The party game lie was always taken with good cheer by his friends, who all secretly thought Chadwinkle always dominated the conversation, though they all had to admit, among themselves when he wasn't around and the topic of his word spewing came up, that he was also an extremly good listener, who genuinely loved to hear other people talk. Indeed, Chadwinkle often thought he was an introvert who tried to pass himself off as an extrovert, though he was just as often usure that the two terms had any real meaning.
Frinks blew his hit toward a gray cat perched on the top of a beige carpeted cat tree. "Cats love to get stoned.

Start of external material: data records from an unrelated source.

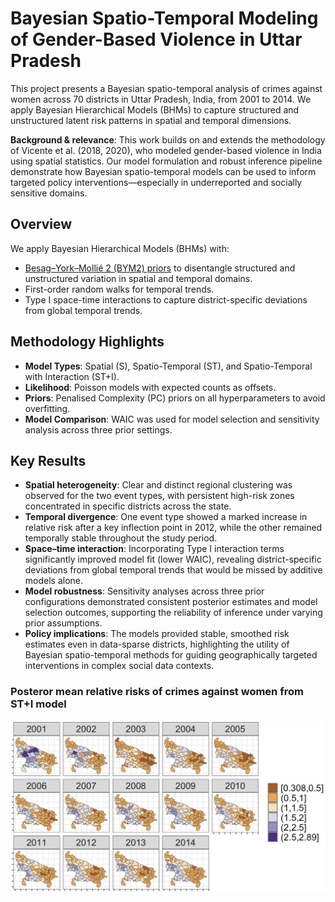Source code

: # Bayesian Spatio-Temporal Modeling of Gender-Based Violence in Uttar Pradesh

This project presents a Bayesian spatio-temporal analysis of crimes against women across 70 districts in Uttar Pradesh, India, from 2001 to 2014. We apply Bayesian Hierarchical Models (BHMs) to capture structured and unstructured latent risk patterns in spatial and temporal dimensions. 

**Background & relevance**: This work builds on and extends the methodology of Vicente et al. (2018, 2020), who modeled gender-based violence in India using spatial statistics. Our model formulation and robust inference pipeline demonstrate how Bayesian spatio-temporal models can be used to inform targeted policy interventions—especially in underreported and socially sensitive domains.

## Overview 
We apply Bayesian Hierarchical Models (BHMs) with:

-  [Besag–York–Mollié 2 (BYM2) priors](https://arxiv.org/abs/1601.01180) to disentangle structured and unstructured variation in spatial and temporal domains.
- First-order random walks for temporal trends.
- Type I space-time interactions to capture district-specific deviations from global temporal trends.

## Methodology Highlights
- **Model Types**: Spatial (S), Spatio-Temporal (ST), and Spatio-Temporal with Interaction (ST+I).
- **Likelihood**: Poisson models with expected counts as offsets.
- **Priors**: Penalised Complexity (PC) priors on all hyperparameters to avoid overfitting.
- **Model Comparison**: WAIC was used for model selection and sensitivity analysis across three prior settings.

## Key Results
- **Spatial heterogeneity**: Clear and distinct regional clustering was observed for the two event types, with persistent high-risk zones concentrated in specific districts across the state.
- **Temporal divergence**: One event type showed a marked increase in relative risk after a key inflection point in 2012, while the other remained temporally stable throughout the study period.
- **Space–time interaction**: Incorporating Type I interaction terms significantly improved model fit (lower WAIC), revealing district-specific deviations from global temporal trends that would be missed by additive models alone.
- **Model robustness**: Sensitivity analyses across three prior configurations demonstrated consistent posterior estimates and model selection outcomes, supporting the reliability of inference under varying prior assumptions.
- **Policy implications**: The models provided stable, smoothed risk estimates even in data-sparse districts, highlighting the utility of Bayesian spatio-temporal methods for guiding geographically targeted interventions in complex social data contexts.

### Posteror mean relative risks of crimes against women from ST+I model

![](report_files/fig.png)

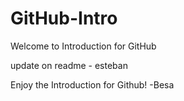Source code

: # GitHub-Intro
Welcome to Introduction for GitHub


update on readme - esteban

Enjoy the Introduction for Github! -Besa
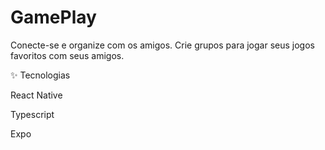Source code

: 
# GamePlay
Conecte-se e organize  com os amigos. Crie grupos para jogar seus jogos favoritos com seus amigos.

✨ Tecnologias

   <p>React Native</p>
   <p>Typescript</p>
   Expo
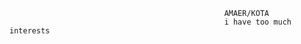 
                                                    AMAER/KOTA
                                                    i have too much interests 
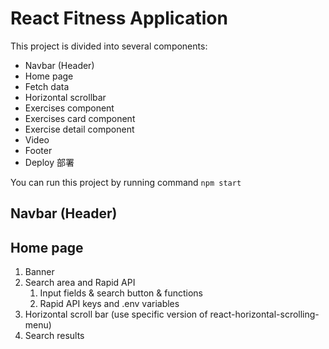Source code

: # React Fitness Application

This project is divided into several components:

- Navbar (Header)
- Home page
- Fetch data
- Horizontal scrollbar
- Exercises component
- Exercises card component
- Exercise detail component
- Video
- Footer
- Deploy 部署


You can run this project by running command `npm start`

## Navbar (Header)


## Home page
1. Banner
2. Search area and Rapid API
   1. Input fields & search button & functions
   2. Rapid API keys and .env variables
3.  Horizontal scroll bar (use specific version of react-horizontal-scrolling-menu)
4.  Search results

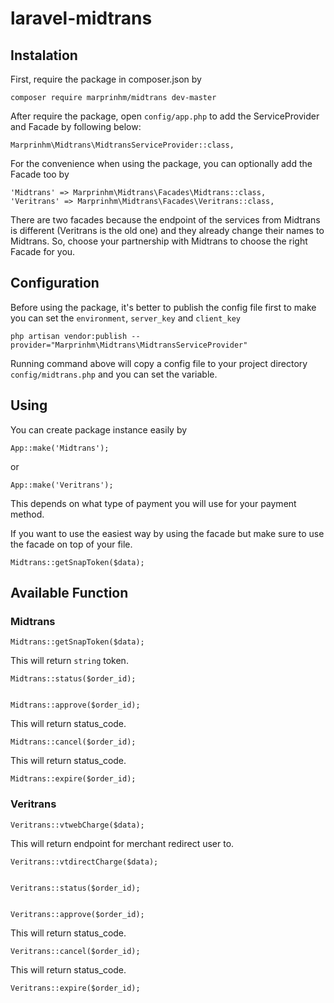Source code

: # laravel-midtrans

## Instalation

First, require the package in composer.json by

    composer require marprinhm/midtrans dev-master

After require the package, open `config/app.php` to add the ServiceProvider and Facade by following below:

    Marprinhm\Midtrans\MidtransServiceProvider::class,

For the convenience when using the package, you can optionally add the Facade too by

    'Midtrans' => Marprinhm\Midtrans\Facades\Midtrans::class,
    'Veritrans' => Marprinhm\Midtrans\Facades\Veritrans::class,

There are two facades because the endpoint of the services from Midtrans is different (Veritrans is the old one)
and they already change their names to Midtrans. So, choose your partnership with Midtrans to choose the right Facade for you.

## Configuration

Before using the package, it's better to publish the config file first to make you can set the `environment`, `server_key` and `client_key`

    php artisan vendor:publish --provider="Marprinhm\Midtrans\MidtransServiceProvider"

Running command above will copy a config file to your project directory `config/midtrans.php` and you can set the variable.

## Using

You can create package instance easily by

    App::make('Midtrans');

or

    App::make('Veritrans');

This depends on what type of payment you will use for your payment method.

If you want to use the easiest way by using the facade but make sure to use the facade on top of your file.

    Midtrans::getSnapToken($data);

## Available Function
### Midtrans

    Midtrans::getSnapToken($data);
This will return `string` token.

    Midtrans::status($order_id);


    Midtrans::approve($order_id);
This will return status_code.

    Midtrans::cancel($order_id);
This will return status_code.

    Midtrans::expire($order_id);

### Veritrans

    Veritrans::vtwebCharge($data);
This will return endpoint for merchant redirect user to.

    Veritrans::vtdirectCharge($data);

    
    Veritrans::status($order_id);


    Veritrans::approve($order_id);
This will return status_code.

    Veritrans::cancel($order_id);
This will return status_code.

    Veritrans::expire($order_id);
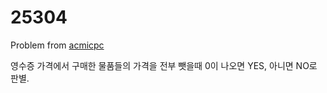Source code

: # 25304

Problem from [acmicpc](https://www.acmicpc.net/problem/25304)

영수증 가격에서 구매한 물품들의 가격을 전부 뺏을때 0이 나오면 YES, 아니면 NO로 판별.

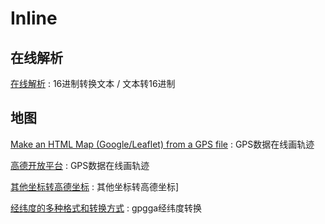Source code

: # Inline

## 在线解析

[在线解析](https://www.sojson.com/hexadecimal.html) : 16进制转换文本 / 文本转16进制

## 地图
[Make an HTML Map (Google/Leaflet) from a GPS file](https://www.gpsvisualizer.com/map_input) : GPS数据在线画轨迹

[高德开放平台](https://lbs.amap.com/api/javascript-api/example/marker/replaying-historical-running-data) : GPS数据在线画轨迹 

[其他坐标转高德坐标](https://lbs.amap.com/api/javascript-api/guide/transform/convertfrom/?sug_index=0) : 其他坐标转高德坐标] 

[经纬度的多种格式和转换方式](https://blog.csdn.net/sunyoop/article/details/80454130) : gpgga经纬度转换 


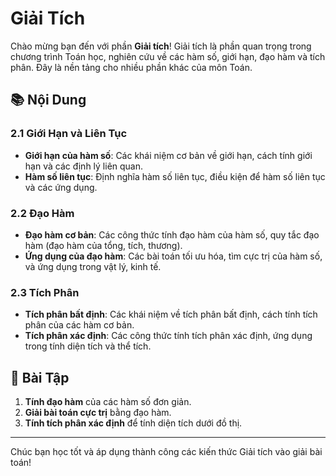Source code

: # Giải Tích

Chào mừng bạn đến với phần **Giải tích**! Giải tích là phần quan trọng trong chương trình Toán học, nghiên cứu về các hàm số, giới hạn, đạo hàm và tích phân. Đây là nền tảng cho nhiều phần khác của môn Toán.

## 📚 Nội Dung

### 2.1 **Giới Hạn và Liên Tục**
- **Giới hạn của hàm số**: Các khái niệm cơ bản về giới hạn, cách tính giới hạn và các định lý liên quan.
- **Hàm số liên tục**: Định nghĩa hàm số liên tục, điều kiện để hàm số liên tục và các ứng dụng.

### 2.2 **Đạo Hàm**
- **Đạo hàm cơ bản**: Các công thức tính đạo hàm của hàm số, quy tắc đạo hàm (đạo hàm của tổng, tích, thương).
- **Ứng dụng của đạo hàm**: Các bài toán tối ưu hóa, tìm cực trị của hàm số, và ứng dụng trong vật lý, kinh tế.

### 2.3 **Tích Phân**
- **Tích phân bất định**: Các khái niệm về tích phân bất định, cách tính tích phân của các hàm cơ bản.
- **Tích phân xác định**: Các công thức tính tích phân xác định, ứng dụng trong tính diện tích và thể tích.

## 🧪 Bài Tập

1. **Tính đạo hàm** của các hàm số đơn giản.
2. **Giải bài toán cực trị** bằng đạo hàm.
3. **Tính tích phân xác định** để tính diện tích dưới đồ thị.

---

Chúc bạn học tốt và áp dụng thành công các kiến thức Giải tích vào giải bài toán!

Not that you should get them stoned. I mean, why get them used to it? I had a cat that ate a bud once. This gray tiger boy with a white tum, he sat there for two days with his eyes crossed, just purring loud as hell. Yea, Chadwinkle, sure... the hero does seem to be dead. Look at American Dad? That guy is a psycho killer, who alleges to have a heart of gold." He packs the bong and then carefully hands it to the woman sitting beside him on the black leather couch.
Birtles had been to Chadwinkles more than any of them. She like all the windows looking out on Lakeshore and the animals, though mostly the conversation brought her back. Trim and short with blonde hair streaked with blue highlights, she liked to wear dresses and fem out to the max, making her a very pleasent sight. "I know what you mean. Heros are about having someone to love, someone who really rises to the occasion of life and lives in a way you want to emulate... then the churches burn in the fires of pedophilia, not to mention the sparks that have been smoldering since Nietsch declared us in the post god period of our cultural evolution. Love has kind of become the last realm of the mythic hero. People still mythologize each other in the name of love. We almost have to to get along, to help someone through something gross, like cleaning up their vomit when they have the flu, or whatever. People seem to love these heros, though he or she is only in the mind -- in thoughts fictionalized by all the myths of love that erupt in our subconscious when we think of this shit."
The orange tiger cat slowly saunters across the back of the couch behind Frinks head, where he had been laying since before the party had come in, leaps to the floor and slowly walks down the hall to the bedroom. He stops in the doorway and surveys the room; finding the accomidations both quiet and warm, he happily leaps up onto the bed and lays down on the plush gray comforter for a nap.